With cron scheduling, Precog can refresh your data automatically on a set schedule, so your destination always stays up to date without manual effort.
Why It Matters
Scheduling data loads is about balancing two priorities: performance and freshness. Frequent loads keep your data current but can consume more resources; infrequent loads save processing time but may delay updates.
Cron scheduling gives you precise control over when data moves. You can time loads to avoid peak business hours, align refreshes with reporting cycles, or run heavier tasks overnight. The result is a system that stays efficient and keeps your data ready when you need it.
How It Works in Precog
In Precog's new UI, each source can have its own schedule that determines when data is loaded into its destination.
Precog uses Quartz-style cron expressions, which include six or seven positions instead of the five used in standard UNIX cron. The additional position lets you schedule to the exact second, and an optional final position can restrict the schedule to a specific year.

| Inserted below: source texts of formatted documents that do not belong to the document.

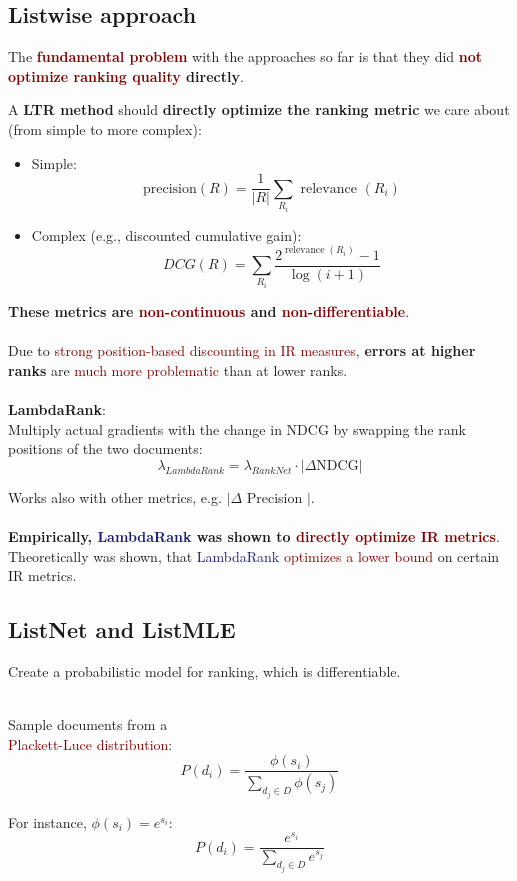\subsection{Listwise approach}
The \textbf{\textcolor{Maroon}{fundamental problem}} with the approaches so far is that they did \textbf{\textcolor{Maroon}{not optimize ranking quality} directly}.

A \textbf{LTR method} should \textbf{directly optimize the ranking metric} we care about (from simple to more complex):
\begin{itemize}
\setlength\itemsep{0em}
    \item Simple: \\
    $$ \text{precision}(R) = \frac{1}{|R|} \sum_{R_{i}} \text { relevance }\left(R_{i}\right) $$
    \item Complex (e.g., discounted cumulative gain): \\
    $$
D C G(R)=\sum_{R_{i}} \frac{2^{\operatorname{relevance}\left(R_{i}\right)}-1}{\log (i+1)}
$$
\end{itemize}

\textbf{These metrics are \textcolor{Maroon}{non-continuous} and \textcolor{Maroon}{non-differentiable}}. \\
\\
Due to \textcolor{Maroon}{strong position-based discounting in IR measures}, \textbf{errors at higher ranks} are \textcolor{Maroon}{much more problematic} than at lower ranks. \\
\\
{\Large \textbf{\textcolor{NavyBlue}{LambdaRank}}}: \\
Multiply actual gradients with the change in NDCG by swapping the rank positions of the two documents:
$$ \lambda_{L a m b d a R a n k}=\lambda_{R a n k N e t} \cdot|\Delta \mathrm{NDCG}| $$

Works also with other metrics, e.g. $\mid \Delta$ Precision $\mid $.\\
\\
\textbf{Empirically, \textcolor{MidnightBlue}{LambdaRank} was shown to \textcolor{Maroon}{directly optimize IR metrics}}. Theoretically was shown, that \textcolor{MidnightBlue}{LambdaRank} \textcolor{Maroon}{optimizes a lower bound} on certain IR metrics.

\newpage

\subsection{ListNet and ListMLE}
Create a probabilistic model for ranking, which is differentiable. \\
\\
\begin{minipage}{0.6\textwidth}
Sample documents from a \\ \textcolor{Maroon}{Plackett-Luce distribution}:
$$ P\left(d_{i}\right)=\frac{\phi\left(s_{i}\right)}{\sum_{d_{j} \in D} \phi\left(s_{j}\right)} $$ 
\end{minipage}
\begin{minipage}{0.4\textwidth}
For instance, $\phi(s_i) = e^{s_{i}}$:
$$ P(d_i) = \frac{e^{s_{i}}}{\sum_{d_{j} \in D} e^{s_{j}}} $$ 
\end{minipage}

A Quartz cron expression is written as:
Seconds Minutes Hours Day-of-Month Month Day-of-Week [Year (optional)]
To read one, simply move left to right:
-
The first number sets the second of the minute when the schedule should begin.
-
The second number defines the minute of the hour.
-
The third number sets the hour of the day (on a 24-hour clock).
-
The fourth position defines which day of the month to run on.
-
The fifth identifies the month.
-
The sixth identifies the day of the week.
-
The seventh (optional) limits the schedule to a specific year.
You'll often see a ? in either the day of month or day of week position. In Quartz, ? means "no specific value" and is required when you want to schedule based on one type of day but not the other. For example, if you are going to load data on the 10th of the month regardless of what day of the week it falls on, you would use "10" in the day-of-month field and "?" in the day-of-week field. You must use ? in one of these two fields — Quartz doesn't allow you to specify both a specific day of the month and a specific day of the week in the same expression.
Precog runs all schedules using UTC time by default.
Examples
Here are some examples that show how to read cron expressions in words:
-
0 0 2 * * ?→ Run every day at 2:00 AM (nightly load) -
0 0 0/4 * * ?→ Run every 4 hours throughout the day -
0 30 6 ? * MON→ Run every Monday at 6:30 AM (weekly refresh) -
0 0 0 1 * ?→ Run on the 1st day of every month at midnight (monthly batch)
If a load takes longer than the schedule interval, the next run waits until the current one completes. Adjusting schedules for heavier sources prevents overlap and keeps data moving smoothly.
Practical Advice
A little trial and error is normal when creating schedules. Cron syntax can take some experimenting — especially when deciding where to use the ? in Quartz expressions. Looking at working examples can help.
Watch for long-running sources. If a source takes longer to load than the schedule interval, later runs will wait until the current one finishes. For example, if a load is scheduled every 5 minutes but the process takes 8 minutes, the next run won't start until the previous one completes. This can delay when data becomes available in your destination.
To avoid delays, you can assign separate schedules:
-
Use a dedicated schedule for high-priority sources that need frequent updates.
-
Use a more relaxed schedule for less critical data that changes infrequently.
Having multiple schedules for different sources doesn't affect pricing and can help keep data flowing efficiently across your destinations.